Data records:
- - -

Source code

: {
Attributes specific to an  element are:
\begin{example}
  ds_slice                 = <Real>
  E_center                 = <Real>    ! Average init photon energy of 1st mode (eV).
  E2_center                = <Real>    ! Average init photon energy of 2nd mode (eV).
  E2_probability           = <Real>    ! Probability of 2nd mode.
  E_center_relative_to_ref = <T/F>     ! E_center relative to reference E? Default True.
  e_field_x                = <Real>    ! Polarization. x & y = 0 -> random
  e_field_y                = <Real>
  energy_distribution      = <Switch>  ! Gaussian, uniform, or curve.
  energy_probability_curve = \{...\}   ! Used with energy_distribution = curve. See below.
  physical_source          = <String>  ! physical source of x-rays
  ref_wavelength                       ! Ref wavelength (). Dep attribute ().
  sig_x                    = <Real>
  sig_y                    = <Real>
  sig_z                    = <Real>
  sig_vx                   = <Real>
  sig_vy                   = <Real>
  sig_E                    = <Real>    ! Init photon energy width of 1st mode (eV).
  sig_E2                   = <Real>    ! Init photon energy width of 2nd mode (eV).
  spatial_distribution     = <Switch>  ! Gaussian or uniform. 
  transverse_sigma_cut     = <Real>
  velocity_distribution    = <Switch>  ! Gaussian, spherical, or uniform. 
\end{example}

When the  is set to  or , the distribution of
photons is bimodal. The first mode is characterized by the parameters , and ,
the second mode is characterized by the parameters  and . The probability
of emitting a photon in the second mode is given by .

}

- - -

Exercise instructions: What you write should match, character for character, the lines from the one with "uniform, or curve." to the end of the data, both included.

Expected answer:
  energy_distribution      = <Switch>  ! Gaussian, uniform, or curve.
  energy_probability_curve = \{...\}   ! Used with energy_distribution = curve. See below.
  physical_source          = <String>  ! physical source of x-rays
  ref_wavelength                       ! Ref wavelength (). Dep attribute ().
  sig_x                    = <Real>
  sig_y                    = <Real>
  sig_z                    = <Real>
  sig_vx                   = <Real>
  sig_vy                   = <Real>
  sig_E                    = <Real>    ! Init photon energy width of 1st mode (eV).
  sig_E2                   = <Real>    ! Init photon energy width of 2nd mode (eV).
  spatial_distribution     = <Switch>  ! Gaussian or uniform. 
  transverse_sigma_cut     = <Real>
  velocity_distribution    = <Switch>  ! Gaussian, spherical, or uniform. 
\end{example}

When the  is set to  or , the distribution of
photons is bimodal. The first mode is characterized by the parameters , and ,
the second mode is characterized by the parameters  and . The probability
of emitting a photon in the second mode is given by .

}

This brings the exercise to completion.